You may have noticed that we have a section called Heirloom Recipes. These are old family recipes that have been passed down to us to continue the tradition. Most of time, we grow up knowing when a recipe has been passed down. I have fond memories of trips to California, where I would watch my dad’s father pick lemons right off his tree and then make the best lemon meringue pie ever. But that’s a recipe for another day!
Today, I’m talking about chili. The chili my mom made all through my childhood. I never questioned or even thought about the origin of that chili recipe until my brother got married. That first Christmas, I made my new sister-in-law a cookbook that included some of the family recipes that I had. When I mentioned this project to my mother, she replied, “Well, you’ll include your grandmother’s chili, of course.” So, apparently I had an heirloom chili recipe all along and didn’t know it!
Now I had to adapt this recipe a bit. As you know, I cook vegetarian at home, so this meaty chili recipe sat gathering dust for awhile. I made it once early on in our marriage with those soy crumbles and Tim loved it, but we try to avoid the fake meat most of the time, so it went back on the shelf.

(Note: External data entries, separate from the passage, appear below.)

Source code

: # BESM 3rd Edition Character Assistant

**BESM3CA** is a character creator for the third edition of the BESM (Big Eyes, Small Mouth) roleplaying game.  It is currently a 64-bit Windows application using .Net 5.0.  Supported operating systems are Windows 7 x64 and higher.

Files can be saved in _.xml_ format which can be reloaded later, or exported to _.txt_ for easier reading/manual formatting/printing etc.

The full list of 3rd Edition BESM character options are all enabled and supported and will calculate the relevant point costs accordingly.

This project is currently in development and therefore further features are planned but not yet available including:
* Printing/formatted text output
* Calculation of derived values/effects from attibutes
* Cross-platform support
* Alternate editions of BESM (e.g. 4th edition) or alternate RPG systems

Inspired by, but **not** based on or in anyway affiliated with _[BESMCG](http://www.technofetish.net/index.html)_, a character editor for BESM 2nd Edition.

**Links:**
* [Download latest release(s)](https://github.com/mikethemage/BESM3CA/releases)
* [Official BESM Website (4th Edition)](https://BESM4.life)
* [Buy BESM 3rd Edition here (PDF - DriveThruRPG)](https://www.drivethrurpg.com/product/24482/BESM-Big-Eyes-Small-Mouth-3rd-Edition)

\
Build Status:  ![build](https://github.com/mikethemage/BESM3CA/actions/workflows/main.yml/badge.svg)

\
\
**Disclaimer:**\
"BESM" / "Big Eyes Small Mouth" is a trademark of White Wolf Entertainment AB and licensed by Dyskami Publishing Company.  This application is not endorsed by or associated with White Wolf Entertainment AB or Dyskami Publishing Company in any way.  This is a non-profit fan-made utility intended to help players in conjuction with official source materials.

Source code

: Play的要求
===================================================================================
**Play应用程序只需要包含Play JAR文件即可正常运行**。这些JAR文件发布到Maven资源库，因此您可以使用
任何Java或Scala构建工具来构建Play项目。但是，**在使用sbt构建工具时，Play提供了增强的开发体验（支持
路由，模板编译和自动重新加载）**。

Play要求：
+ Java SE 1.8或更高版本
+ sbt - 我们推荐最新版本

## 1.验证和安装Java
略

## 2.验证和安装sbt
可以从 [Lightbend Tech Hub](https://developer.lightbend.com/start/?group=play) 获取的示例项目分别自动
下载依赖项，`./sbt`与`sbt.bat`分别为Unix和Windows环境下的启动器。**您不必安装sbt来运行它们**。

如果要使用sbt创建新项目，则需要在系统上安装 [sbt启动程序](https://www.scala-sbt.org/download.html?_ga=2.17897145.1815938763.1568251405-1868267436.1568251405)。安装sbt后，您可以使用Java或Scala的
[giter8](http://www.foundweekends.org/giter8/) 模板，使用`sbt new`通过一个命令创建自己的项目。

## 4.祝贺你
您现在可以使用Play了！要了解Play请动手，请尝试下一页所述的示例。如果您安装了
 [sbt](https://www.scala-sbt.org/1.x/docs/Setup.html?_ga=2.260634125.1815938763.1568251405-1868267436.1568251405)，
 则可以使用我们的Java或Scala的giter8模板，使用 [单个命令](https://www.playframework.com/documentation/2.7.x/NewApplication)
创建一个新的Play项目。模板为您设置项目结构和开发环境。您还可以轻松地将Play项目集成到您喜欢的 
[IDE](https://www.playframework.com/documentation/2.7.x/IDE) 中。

Earlier this year, I pulled it back out. As I’ve gained experience, I have made vegetarian versions of lots of other recipes and felt certain that this would be an easy recipe to convert. Sure enough, I just added some sauteed mushrooms instead of the meat. I love mushrooms, so I actually like the vegetarian version better! Of course, you can make this the traditional way, or substitute ground turkey for the ground beef if you prefer. I’ve got both recipes below.

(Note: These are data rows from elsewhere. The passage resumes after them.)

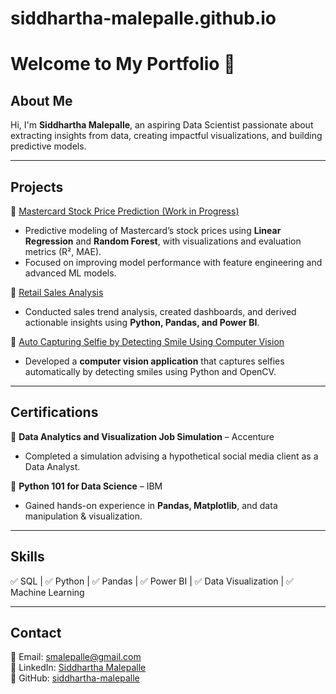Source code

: # siddhartha-malepalle.github.io
# Welcome to My Portfolio 👋  

## About Me  
Hi, I'm **Siddhartha Malepalle**, an aspiring Data Scientist passionate about extracting insights from data, creating impactful visualizations, and building predictive models.

---

## Projects  
🔹 [Mastercard Stock Price Prediction (Work in Progress)](https://github.com/siddhartha-malepalle/Mastercard-Stock-Price-Analysis-Forecasting/tree/main)  
   - Predictive modeling of Mastercard’s stock prices using **Linear Regression** and **Random Forest**, with visualizations and evaluation metrics (R², MAE).  
   - Focused on improving model performance with feature engineering and advanced ML models.  

🔹 [Retail Sales Analysis](https://github.com/siddhartha-malepalle/Data-Analytics-Projects)  
   - Conducted sales trend analysis, created dashboards, and derived actionable insights using **Python, Pandas, and Power BI**.  

🔹 [Auto Capturing Selfie by Detecting Smile Using Computer Vision](https://github.com/siddhartha-malepalle/Auto-Capturing-Selfie-by-detecting-Smile-Using-Computer-Vision)  
   - Developed a **computer vision application** that captures selfies automatically by detecting smiles using Python and OpenCV.  

---

## Certifications  
🔹 **Data Analytics and Visualization Job Simulation** – Accenture  
   - Completed a simulation advising a hypothetical social media client as a Data Analyst.  

🔹 **Python 101 for Data Science** – IBM  
   - Gained hands-on experience in **Pandas, Matplotlib**, and data manipulation & visualization.  

---

## Skills  
✅ SQL | ✅ Python | ✅ Pandas | ✅ Power BI | ✅ Data Visualization | ✅ Machine Learning  

---

## Contact  
📧 Email: smalepalle@gmail.com  
📌 LinkedIn: [Siddhartha Malepalle](https://www.linkedin.com/in/siddhartha-malepalle-923054253)  
📂 GitHub: [siddhartha-malepalle](https://github.com/siddhartha-malepalle/siddhartha-malepalle.github.io)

- Traditional: 3 lbs. ground beef or turkey
- Vegetarian: 1 lb. mushrooms, sliced, and 2 tbs. olive oil
- 1 medium onion, diced
- 1 can (28 oz) whole tomatoes
- 1 can (11-12 oz) tomato juice
- 1 can (15 oz) chile beans—hot
- 1 can (15 oz) kidney beans, drained and rinsed
- 3-4 tbs. chili powder
- ½ tsp. garlic powder
- Dash or two of hot pepper sauce (optional)
- Salt and pepper
- 6 oz spaghetti noodles
- Traditional version: Brown ground beef in a large skillet with onions. Drain well and transfer to a large soup pan over medium high heat. Add chili powder and stir to combine.

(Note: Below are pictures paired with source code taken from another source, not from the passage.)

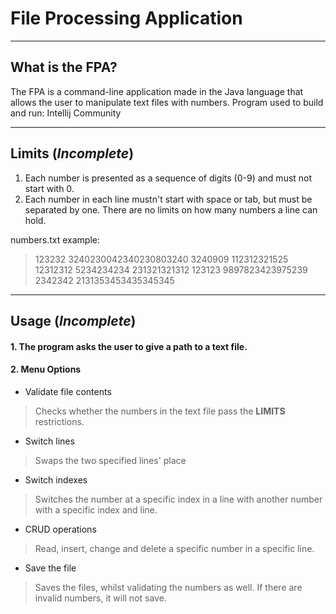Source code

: # File Processing Application

----
## What is the FPA?

The FPA is a command-line application made in the Java language that allows the user to manipulate text files with numbers.
Program used to build and run: Intellij Community 

----
## Limits (*Incomplete*)
1. Each number is presented as a sequence of digits (0-9) and must not start with 0.
2. Each number in each line mustn't start with space or tab, but must be separated by one. There are no limits on how many numbers a line can hold.

numbers.txt example:
> 123232 3240230042340230803240 3240909
> 112312321525 12312312 5234234234 231321321312 123123 
> 9897823423975239 2342342 2131353453435345345

----
## Usage (*Incomplete*)
#### 1. The program asks the user to give a path to a text file.

#### 2. Menu Options

* Validate file contents

>Checks whether the numbers in the text file pass the **LIMITS** restrictions.

* Switch lines

>Swaps the two specified lines' place

* Switch indexes

> Switches the number at a specific index in a line with another number with a specific index and line.

* CRUD operations

> Read, insert, change and delete a specific number in a specific line.

* Save the file

>Saves the files, whilst validating the numbers as well. If there are invalid numbers, it will not save.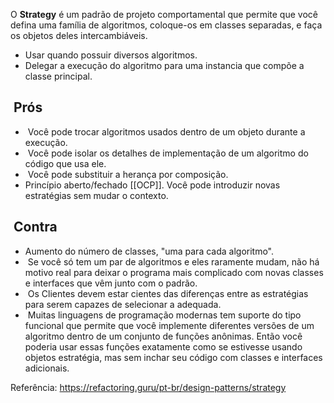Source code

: 


O **Strategy** é um padrão de projeto comportamental que permite que você defina uma família de algoritmos, coloque-os em classes separadas, e faça os objetos deles intercambiáveis.

- Usar quando possuir diversos algoritmos.
- Delegar a execução do algoritmo para uma instancia que compõe a classe principal.

##  Prós

-  Você pode trocar algoritmos usados dentro de um objeto durante a execução.
-  Você pode isolar os detalhes de implementação de um algoritmo do código que usa ele.
-  Você pode substituir a herança por composição.
-  Princípio aberto/fechado [[OCP]]. Você pode introduzir novas estratégias sem mudar o contexto.

##  Contra

-  Aumento do número de classes, "uma para cada algoritmo".
-  Se você só tem um par de algoritmos e eles raramente mudam, não há motivo real para deixar o programa mais complicado com novas classes e interfaces que vêm junto com o padrão.
-  Os Clientes devem estar cientes das diferenças entre as estratégias para serem capazes de selecionar a adequada.
-  Muitas linguagens de programação modernas tem suporte do tipo funcional que permite que você implemente diferentes versões de um algoritmo dentro de um conjunto de funções anônimas. Então você poderia usar essas funções exatamente como se estivesse usando objetos estratégia, mas sem inchar seu código com classes e interfaces adicionais.


Referência:
https://refactoring.guru/pt-br/design-patterns/strategy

- Vegetarian version: Heat a tablespoon of olive oil in a large skillet. Add sliced mushrooms and cook until they release their liquid and are soft, about 10-15 minutes. At the same time, heat another tablespoon of olive oil in a soup pan over medium high heat, and add the onions and chili powder. Cook until soft, about 5-7 minutes. Add the mushrooms to the soup pan.
- Both versions: Add the tomato juice, both cans of beans, the garlic powder, and the hot pepper sauce. Add the can of whole tomatoes, juice and all, chopping up the tomatoes as you go.
- Simmer on low for 30-45 minutes. Add salt and pepper to taste.
- Bring a separate pot of water to a rolling boil. Break the spaghetti noodles into thirds, and then add to the boiling water. Cook, stirring frequently until the noodles are barely done, about 8-9 minutes. They will continue to soften in the chili, so don’t overcook.
- Add noodles to the chili, stir to combine and serve. Also great topped with grated cheddar cheese or crushed crackers.